This Andreas Antonopoulos talk goes into more detail about the critical features of money and what being able to engineer them really means. We consider it to be one of his more profound presentations.
We've covered the collectible story of money, the links it has to reciprocal altruism and the influence this has had on our evolution as a species, and the importance of closed loops of circulation and lowered transaction costs. We've looked at the alternative story of debt, the deep mythic and religious roots money and morality have in our human story, the link between physical currency and violence, and ancient virtual monies and global trade networks. We've looked at modern banking methods, the need for credibly neutral currencies which can be programmed to respond in real time to the need for discipline or elasticity, and the importance of liquidity and the different prices of money to a truly global system. Now it's time to get down to engineering truly beneficial protocols for the creation and distribution of value.
How does this fit into Kernel?¶This has been chosen for Kernel, in particular, because it speaks directly to:
Value and how we can use technology to engineer its creation and distribution.
What money as a protocol really means for engineers capable of writing economic code.
How we can rethink incentives now that we have overhauled the control architecture of money.
"Money is the killer app. Money is the killer app because it is the foundational technology for all commerce and, as such, touches everything. In order to make all the stuff that is beyond money - the "blockchain" applications - work as neutral, open, decentralized platforms, we need to transact with a neutral, global, decentralized currency. You can't do the commerce, the trade, the identity, the land registry, the everything else without first having the foundation of a fundamentally new way of doing money which is open, borderless, decentralized, censorship-resistant and global."
Remember, money-as-a-protocol allows us to program incentives at scales never before possible. Yes, this means that there are all sorts of interesting high-level use cases to go after, but it also implies that the only way genuinely to do so is by thinking about the incentives which underpin whatever you want to build.
💡 If you're not altering the incentive structure on which your society runs, you should probably just use a database.
One of our biggest problems is understanding the terms we use, and money is probably the most relevant example of this. In this course, we've described it as an abstraction to communicate value, as a language in its own right, and as a technology older than writing. 'Money' as such is not a definitional term, it's a general classifier. We can, at least, talk about its critical features, defined in terms of how we can engineer it:
Medium of exchange
Unit of account.
"Money" describes things which exhibit some behaviour that allows us to use that thing for one or more of the above purposes. Most importantly, there is always a trade-off between the three. Gold is a great store of value, but a lousy medium of exchange. Visa is a great medium of exchange, but not really a unit of account, or a store of value (as it generally represents a form of debt). When you throw tokens on a blockchain into the mix, things become really confusing, and this is because we're using a descriptive term - "money" - without differentiating between its actual uses.
How do we decide which "things" satisfy the trade-off between these three critical features in the most optimal way?
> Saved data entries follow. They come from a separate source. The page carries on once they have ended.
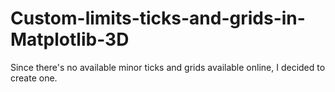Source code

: # Custom-limits-ticks-and-grids-in-Matplotlib-3D
Since there's no available minor ticks and grids available online, I decided to create one.
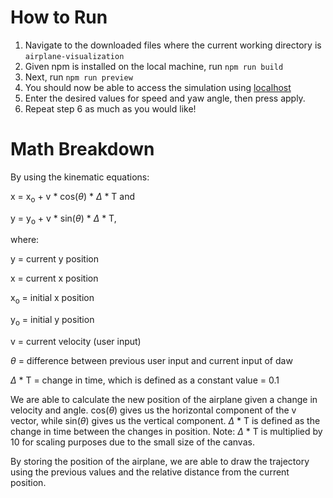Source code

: # How to Run
1. Navigate to the downloaded files where the current working directory is `airplane-visualization`
3. Given npm is installed on the local machine, run `npm run build`
4. Next, run `npm run preview`
5. You should now be able to access the simulation using [localhost](http://localhost:4173/)
6. Enter the desired values for speed and yaw angle, then press apply.
7. Repeat step 6 as much as you would like!

# Math Breakdown
By using the kinematic equations:
 
x = x<sub>o</sub> + v * cos($\theta$) * $\Delta$ * T and 

y = y<sub>o</sub> + v * sin($\theta$) * $\Delta$ * T, 

where: 

y = current y position

x = current x position

x<sub>o</sub> = initial x position

y<sub>o</sub> = initial y position

v = current velocity (user input)

$\theta$ = difference between previous user input and current input of daw

$\Delta$ * T = change in time, which is defined as a constant value = 0.1

We are able to calculate the new position of the airplane given a change in velocity and angle. cos($\theta$) gives us the horizontal component of the v vector, while sin($\theta$) gives us the vertical component. $\Delta$ * T is defined as the change in time between the changes in position. Note: $\Delta$ * T is multiplied by 10 for scaling purposes due to the small size of the canvas. 

By storing the position of the airplane, we are able to draw the trajectory using the previous values and the relative distance from the current position.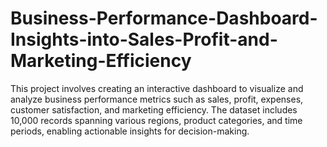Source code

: # Business-Performance-Dashboard-Insights-into-Sales-Profit-and-Marketing-Efficiency
This project involves creating an interactive dashboard to visualize and analyze business performance metrics such as sales, profit, expenses, customer satisfaction, and marketing efficiency. The dataset includes 10,000 records spanning various regions, product categories, and time periods, enabling actionable insights for decision-making.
We consider: scarcity, portability, durability, fungibility, divisibility, acceptability and stability. In this context:
"Metals aren't very good money, because they have some intrinsic value which is separate from the money it represents. Silver and gold can be traded independently for aesthetic reasons or other purposes. This destroys its fundamental function as a medium of exchange."
It is a profound point, so pause here for a moment. Most people will tell you that intrinsic value is required to make money "money", but the truth is almost the exact opposite. Money is an abstraction which allows us to speak meaningfully about the value of different items otherwise unrelated. If the medium we use to express such transactional relationships has its own intrinsic value, it is not a very functional abstraction.
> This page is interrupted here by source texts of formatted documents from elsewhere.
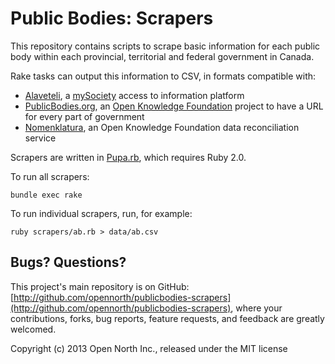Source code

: # Public Bodies: Scrapers

This repository contains scripts to scrape basic information for each public body within each provincial, territorial and federal government in Canada.

Rake tasks can output this information to CSV, in formats compatible with:

* [Alaveteli](http://www.alaveteli.org/), a [mySociety](http://www.mysociety.org/) access to information platform
* [PublicBodies.org](http://publicbodies.org/), an [Open Knowledge Foundation](http://okfn.org/) project to have a URL for every part of government
* [Nomenklatura](http://nomenklatura.okfnlabs.org/), an Open Knowledge Foundation data reconciliation service

Scrapers are written in [Pupa.rb](http://rdoc.info/gems/pupa), which requires Ruby 2.0.

To run all scrapers:

    bundle exec rake

To run individual scrapers, run, for example:

    ruby scrapers/ab.rb > data/ab.csv

## Bugs? Questions?

This project's main repository is on GitHub: [http://github.com/opennorth/publicbodies-scrapers](http://github.com/opennorth/publicbodies-scrapers), where your contributions, forks, bug reports, feature requests, and feedback are greatly welcomed.

Copyright (c) 2013 Open North Inc., released under the MIT license
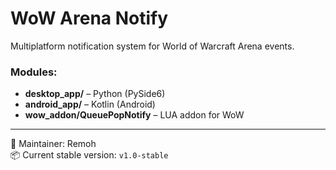 # WoW Arena Notify

Multiplatform notification system for World of Warcraft Arena events.

### Modules:
- **desktop_app/** – Python (PySide6)
- **android_app/** – Kotlin (Android)
- **wow_addon/QueuePopNotify** – LUA addon for WoW

---

🧠 Maintainer: Remoh  
📦 Current stable version: `v1.0-stable`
Prompt: What are the three traditional features of money we can engineer?
Store of value, medium of exchange, and unit of account.
Changing the nature of control¶
"Metals represented for humanity an era when we used the materials we found around us in the world and adapted them to the uses for which they fit [...] Human beings looked around at found objects in the world and asked 'How do we take these materials that we have and find suitable uses for them?' At this point, we were adapting nature to the uses that we had, but only in a peripheral way. Gradually, we became more intrusive in our adaptations and started moulding nature to our needs. We began interacting with nature at a molecular level, turning wood into charcoal, or metal into alloys with unique properties better suited to our needs. Then came the ability to affect the atomic nature of materials: synthetic fertilizers, fabrics, and plastics etc. This is no longer about just finding materials and adapting them to our needs; it's about creating materials which fit uses we have preconceived. Today, we can affect the subatomic structure of things - manipulating nature at the nanoscale to create carbon nanotubes etc. That is, we are not just manipulating the atomic behaviour of materials; we are giving them new physical properties.
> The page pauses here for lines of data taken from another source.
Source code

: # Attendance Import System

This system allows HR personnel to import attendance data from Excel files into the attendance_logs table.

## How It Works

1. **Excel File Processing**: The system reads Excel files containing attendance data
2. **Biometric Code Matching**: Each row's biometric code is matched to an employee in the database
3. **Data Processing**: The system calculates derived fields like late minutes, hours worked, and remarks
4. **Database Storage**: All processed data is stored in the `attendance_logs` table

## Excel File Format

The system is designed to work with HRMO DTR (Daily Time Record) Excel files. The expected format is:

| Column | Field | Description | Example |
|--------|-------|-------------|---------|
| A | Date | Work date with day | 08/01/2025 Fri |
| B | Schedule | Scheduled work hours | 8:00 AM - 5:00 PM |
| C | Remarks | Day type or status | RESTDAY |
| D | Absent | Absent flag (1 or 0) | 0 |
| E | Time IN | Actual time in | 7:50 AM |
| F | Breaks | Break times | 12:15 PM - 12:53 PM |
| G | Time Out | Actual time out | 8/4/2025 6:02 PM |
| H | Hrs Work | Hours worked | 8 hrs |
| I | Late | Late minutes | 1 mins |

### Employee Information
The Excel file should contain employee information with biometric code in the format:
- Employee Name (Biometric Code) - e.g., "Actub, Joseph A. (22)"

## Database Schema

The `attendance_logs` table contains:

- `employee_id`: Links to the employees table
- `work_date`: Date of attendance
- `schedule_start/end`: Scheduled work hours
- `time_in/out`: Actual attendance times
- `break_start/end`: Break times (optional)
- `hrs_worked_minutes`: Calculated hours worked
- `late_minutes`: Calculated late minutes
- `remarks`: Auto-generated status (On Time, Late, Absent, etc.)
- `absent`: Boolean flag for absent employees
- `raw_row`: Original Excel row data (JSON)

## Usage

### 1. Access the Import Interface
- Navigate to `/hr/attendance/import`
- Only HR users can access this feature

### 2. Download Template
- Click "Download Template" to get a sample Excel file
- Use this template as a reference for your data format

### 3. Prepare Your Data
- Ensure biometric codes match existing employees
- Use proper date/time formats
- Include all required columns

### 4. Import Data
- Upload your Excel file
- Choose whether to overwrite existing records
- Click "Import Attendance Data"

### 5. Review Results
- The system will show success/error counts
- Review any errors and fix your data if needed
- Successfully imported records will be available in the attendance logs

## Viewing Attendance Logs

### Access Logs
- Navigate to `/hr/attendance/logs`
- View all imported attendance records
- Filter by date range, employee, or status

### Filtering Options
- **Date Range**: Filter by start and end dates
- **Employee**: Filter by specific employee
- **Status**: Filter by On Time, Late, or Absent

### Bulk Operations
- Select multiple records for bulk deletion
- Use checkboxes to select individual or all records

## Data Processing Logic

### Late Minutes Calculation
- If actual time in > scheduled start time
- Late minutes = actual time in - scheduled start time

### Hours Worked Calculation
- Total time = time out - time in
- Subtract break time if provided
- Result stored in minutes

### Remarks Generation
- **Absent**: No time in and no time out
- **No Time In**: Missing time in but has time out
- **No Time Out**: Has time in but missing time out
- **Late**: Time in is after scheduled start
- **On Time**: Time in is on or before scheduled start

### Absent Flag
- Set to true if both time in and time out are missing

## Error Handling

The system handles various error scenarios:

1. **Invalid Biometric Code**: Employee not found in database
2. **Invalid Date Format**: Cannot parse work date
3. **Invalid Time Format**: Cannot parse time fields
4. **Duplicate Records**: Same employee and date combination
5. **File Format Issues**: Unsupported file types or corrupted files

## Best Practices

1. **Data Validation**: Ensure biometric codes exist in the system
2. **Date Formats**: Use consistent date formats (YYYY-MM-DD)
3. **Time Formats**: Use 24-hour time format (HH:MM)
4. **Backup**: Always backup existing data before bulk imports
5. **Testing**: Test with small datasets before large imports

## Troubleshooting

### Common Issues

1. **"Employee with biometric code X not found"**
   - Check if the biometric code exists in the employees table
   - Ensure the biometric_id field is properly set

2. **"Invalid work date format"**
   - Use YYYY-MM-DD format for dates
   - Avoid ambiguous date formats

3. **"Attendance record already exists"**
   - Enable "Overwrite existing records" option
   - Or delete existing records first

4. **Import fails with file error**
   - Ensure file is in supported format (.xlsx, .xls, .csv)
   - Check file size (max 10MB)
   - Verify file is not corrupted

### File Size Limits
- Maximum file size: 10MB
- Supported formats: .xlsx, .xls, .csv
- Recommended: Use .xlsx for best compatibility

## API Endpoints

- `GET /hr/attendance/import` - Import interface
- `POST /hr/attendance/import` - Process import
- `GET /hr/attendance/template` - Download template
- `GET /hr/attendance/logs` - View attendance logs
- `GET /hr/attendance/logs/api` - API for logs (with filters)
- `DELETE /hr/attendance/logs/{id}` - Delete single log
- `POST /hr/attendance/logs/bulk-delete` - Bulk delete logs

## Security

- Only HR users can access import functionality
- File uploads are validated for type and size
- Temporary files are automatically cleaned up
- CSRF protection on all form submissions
"We just did something similarly amazing to money. Until now, we have taken money as it exists in the world, accepted the trade-offs different kinds imply between the three critical features and used it as best we can. We accepted the compromise implicit in each type because we could not change its fundamental nature. Take paper money: great medium of exchange and unit of account; really terrible store of value because of its control architecture (don't tell your kids what inflation really does!). We adapt our uses to the material, and not the other way around. Until now, because now - for the very first time - we can engineer the fundamental properties of money."
Because the protocols for communicating value are now completely abstracted from the value which they communicate, we can create the properties we need, as opposed to adapting the ones implicit in any physical media. It's debatable whether this 'engineered money' has served as a good medium of exchange and unit of account so far. This is because these two features have as much to do with social contracts and the unit in which we choose to measure as they do with technical protocols. Andreas' argument is that we can use abstract monetary protocols which we can engineer to change gradually higher-order social contracts.
New conversations¶
"Now that we don't have to adapt to compromises, but can engineer trade-offs away, how about we invent some characteristics of money that have never existed before? For instance, our money is now also a universal ledger of transactions. A trackable, auditable ledger that can tell us where money has been and what it has been used for. Or not. Because we can tweak the privacy dial and say individuals should have privacy and governments should be accountable. We can reset that societal conversation."
Again, this final sentence may seem glib, but it's an important point. We can literally reset society-level conversations because there has been such a profound innovation in the media through which we communicate value. What powerful narrative will your work speak accountable, public truth to?
Prompt: What feature of money which has never existed before does Andreas argue we have already engineered?
A universal ledger of transactions.
"One of the results of compromising with the forms of money we use is that it is very difficult to move between the choices you make: if you want to move between dollars and gold, it's not a trivial procedure. However, if you want to move from a fully digital, owned asset that is a perfect store of value, to a fully digital, owned asset that is a perfect medium of exchange; you can now do that. Instead of trade-offs, we can just trade. I can disaggregate the fundamental properties of money, on demand: even better, my wallet can do it for me, intelligently."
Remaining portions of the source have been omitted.